The CFPB is not uniquely powerful or free of restraint.
“Today’s independent agencies are diverse in structure and function…. [T]he CFPB’s power and influence are not out of the ordinary for a financial regulator or, indeed, any type of independent administrative agency.”
A single director is in some respects easier to hold accountable.
“Decisional responsibility is clear now that there is one, publicly identifiable face of the CFPB who stands to account—to the President, the Congress, and the people— for all its consumer protection actions. The fact that the Director stands alone atop the agency means he cannot avoid scrutiny through finger-pointing, buck-passing, or sheer anonymity. “
Effective mechanisms exist for holding the CFPB accountable. Its actions are subject to veto by the Financial Stability Oversight Council and to review by the courts.

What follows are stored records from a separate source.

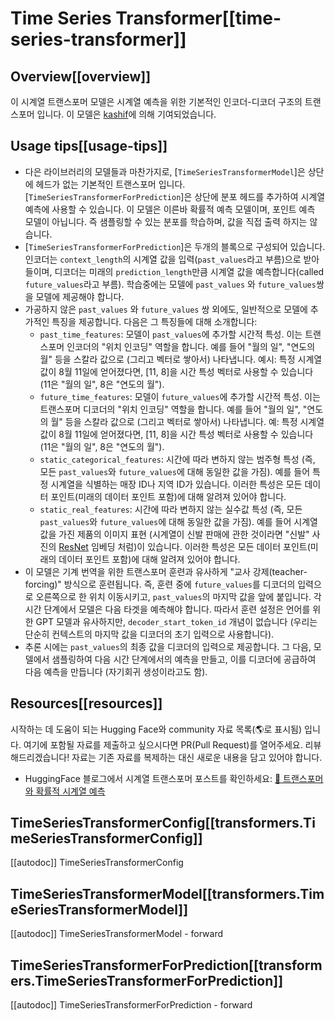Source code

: <!--Copyright 2022 The HuggingFace Team. All rights reserved.

Licensed under the Apache License, Version 2.0 (the "License"); you may not use this file except in compliance with
the License. You may obtain a copy of the License at

http://www.apache.org/licenses/LICENSE-2.0

Unless required by applicable law or agreed to in writing, software distributed under the License is distributed on
an "AS IS" BASIS, WITHOUT WARRANTIES OR CONDITIONS OF ANY KIND, either express or implied. See the License for the
specific language governing permissions and limitations under the License.

⚠️ Note that this file is in Markdown but contain specific syntax for our doc-builder (similar to MDX) that may not be
rendered properly in your Markdown viewer.

-->

# Time Series Transformer[[time-series-transformer]]

## Overview[[overview]]

이 시계열 트랜스포머 모델은 시계열 예측을 위한 기본적인 인코더-디코더 구조의 트랜스포머 입니다.
이 모델은 [kashif](https://huggingface.co/kashif)에 의해 기여되었습니다.

## Usage tips[[usage-tips]]

- 다은 라이브러리의 모델들과 마찬가지로, [`TimeSeriesTransformerModel`]은 상단에 헤드가 없는 기본적인 트랜스포머 입니다. [`TimeSeriesTransformerForPrediction`]은 상단에 분포 헤드를 추가하여 시계열 예측에 사용할 수 있습니다. 이 모델은 이른바 확률적 예측 모델이며, 포인트 예측 모델이 아닙니다. 즉 샘플링할 수 있는 분포를 학습하며, 값을 직접 출력 하지는 않습니다.
- [`TimeSeriesTransformerForPrediction`]은 두개의 블록으로 구성되어 있습니다. 인코더는 `context_length`의  시계열 값을 입력(`past_values`라고 부름)으로 받아들이며, 디코더는 미래의 `prediction_length`만큼 시계열 값을 예측합니다(called `future_values`라고 부름). 학습중에는 모델에 `past_values` 와 `future_values`쌍을 모델에 제공해야 합니다.
- 가공하지 않은 `past_values` 와 `future_values` 쌍 외에도, 일반적으로 모델에 추가적인 특징을 제공합니다. 다음은 그 특징들에 대해 소개합니다:
    - `past_time_features`: 모델이 `past_values`에 추가할 시간적 특성. 이는 트랜스포머 인코더의 "위치 인코딩" 역할을 합니다.
    예를 들어 "월의 일", "연도의 월" 등을 스칼라 값으로 (그리고 벡터로 쌓아서) 나타냅니다.
    예시: 특정 시계열 값이 8월 11일에 얻어졌다면, [11, 8]을 시간 특성 벡터로 사용할 수 있습니다 (11은 "월의 일", 8은 "연도의 월").
    - `future_time_features`: 모델이 `future_values`에 추가할 시간적 특성. 이는 트랜스포머 디코더의 "위치 인코딩" 역할을 합니다.
    예를 들어 "월의 일", "연도의 월" 등을 스칼라 값으로 (그리고 벡터로 쌓아서) 나타냅니다.
    예: 특정 시계열 값이 8월 11일에 얻어졌다면, [11, 8]을 시간 특성 벡터로 사용할 수 있습니다 (11은 "월의 일", 8은 "연도의 월").
    - `static_categorical_features`: 시간에 따라 변하지 않는 범주형 특성 (즉, 모든 `past_values`와 `future_values`에 대해 동일한 값을 가짐).
    예를 들어 특정 시계열을 식별하는 매장 ID나 지역 ID가 있습니다.
    이러한 특성은 모든 데이터 포인트(미래의 데이터 포인트 포함)에 대해 알려져 있어야 합니다.
    - `static_real_features`: 시간에 따라 변하지 않는 실수값 특성 (즉, 모든 `past_values`와 `future_values`에 대해 동일한 값을 가짐).
    예를 들어 시계열 값을 가진 제품의 이미지 표현 (시계열이 신발 판매에 관한 것이라면 "신발" 사진의 [ResNet](resnet) 임베딩 처럼)이 있습니다.
    이러한 특성은 모든 데이터 포인트(미래의 데이터 포인트 포함)에 대해 알려져 있어야 합니다.
- 이 모델은 기계 번역을 위한 트랜스포머 훈련과 유사하게 "교사 강제(teacher-forcing)" 방식으로 훈련됩니다. 즉, 훈련 중에 `future_values`를 디코더의 입력으로 오른쪽으로 한 위치 이동시키고, `past_values`의 마지막 값을 앞에 붙입니다. 각 시간 단계에서 모델은 다음 타겟을 예측해야 합니다. 따라서 훈련 설정은 언어를 위한 GPT 모델과 유사하지만, `decoder_start_token_id` 개념이 없습니다 (우리는 단순히 컨텍스트의 마지막 값을 디코더의 초기 입력으로 사용합니다).
- 추론 시에는 `past_values`의 최종 값을 디코더의 입력으로 제공합니다. 그 다음, 모델에서 샘플링하여 다음 시간 단계에서의 예측을 만들고, 이를 디코더에 공급하여 다음 예측을 만듭니다 (자기회귀 생성이라고도 함).

## Resources[[resources]]

시작하는 데 도움이 되는 Hugging Face와 community 자료 목록(🌎로 표시됨) 입니다. 여기에 포함될 자료를 제출하고 싶으시다면 PR(Pull Request)를 열어주세요. 리뷰 해드리겠습니다! 자료는 기존 자료를 복제하는 대신 새로운 내용을 담고 있어야 합니다.

- HuggingFace 블로그에서 시계열 트랜스포머 포스트를 확인하세요: [🤗 트랜스포머와 확률적 시계열 예측](https://huggingface.co/blog/time-series-transformers)

## TimeSeriesTransformerConfig[[transformers.TimeSeriesTransformerConfig]]

[[autodoc]] TimeSeriesTransformerConfig

## TimeSeriesTransformerModel[[transformers.TimeSeriesTransformerModel]]

[[autodoc]] TimeSeriesTransformerModel
    - forward

## TimeSeriesTransformerForPrediction[[transformers.TimeSeriesTransformerForPrediction]]

[[autodoc]] TimeSeriesTransformerForPrediction
    - forward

The Second Circuit has itself affirmed a lower court’s decision to overturn a $109 million penalty imposed on PHH, agreeing that the CFPB misinterpreted the law. “The now-reinstated panel holding that invalidated the disgorgement penalties levied against PHH… illustrates how courts appropriately guard the liberty of regulated parties when agencies overstep.”
The budgetary autonomy given to the CFPB is also not unique.
“Congress has provided similar independence to other financial regulators, like the Federal Reserve, the Federal Deposit Insurance Corporation, the Office of the Comptroller of the Currency, the National Credit Union Administration, and the Federal Housing Finance Agency, which all have complete, uncapped budgetary autonomy.”
There is a long tradition of taking extra measures to ensure the independence of financial oversight agencies.
“[T]he CFPB Director’s autonomy is consistent with a longstanding tradition of independence for financial regulators, and squarely supported by established precedent. The CFPB’s budgetary independence, too, is traditional among financial regulators, including in combination with typical removal constraints. PHH’s constitutional challenge flies in the face of the Supreme Court’s removal-power cases, and calls into question the structure of a host of independent agencies that make up the fabric of the administrative state.”
“That independence shields the nation’s economy from manipulation or self-dealing by political incumbents and enables [independent] agencies to pursue the general public interest in the nation’s longer-term economic stability and success, even where doing so might require action that is politically unpopular in the short term.”
The CFPB’s structure poses no threat to normal presidential authority over “core executive” functions. But if the courts accepted PHH’s arguments against the CFPB, the whole idea of independent regulatory agencies would be threatened.
“The threat PHH’s challenge poses to the established validity of other independent agencies, meanwhile, is very real. PHH seeks no mere course correction; its theory, uncabined by any principled distinction between this case and Supreme Court precedent sustaining independent agencies, leads much further afield. Ultimately, PHH makes no secret of its wholesale attack on independent agencies—whether collectively or individually led—that, if accepted, would broadly transform modern government.”
“The President’s plenary authority over his cabinet and most executive agencies is obvious and remains untouched by our decision. It is PHH’s unmoored theory of liberty that threatens to lead down a dangerously slippery slope.”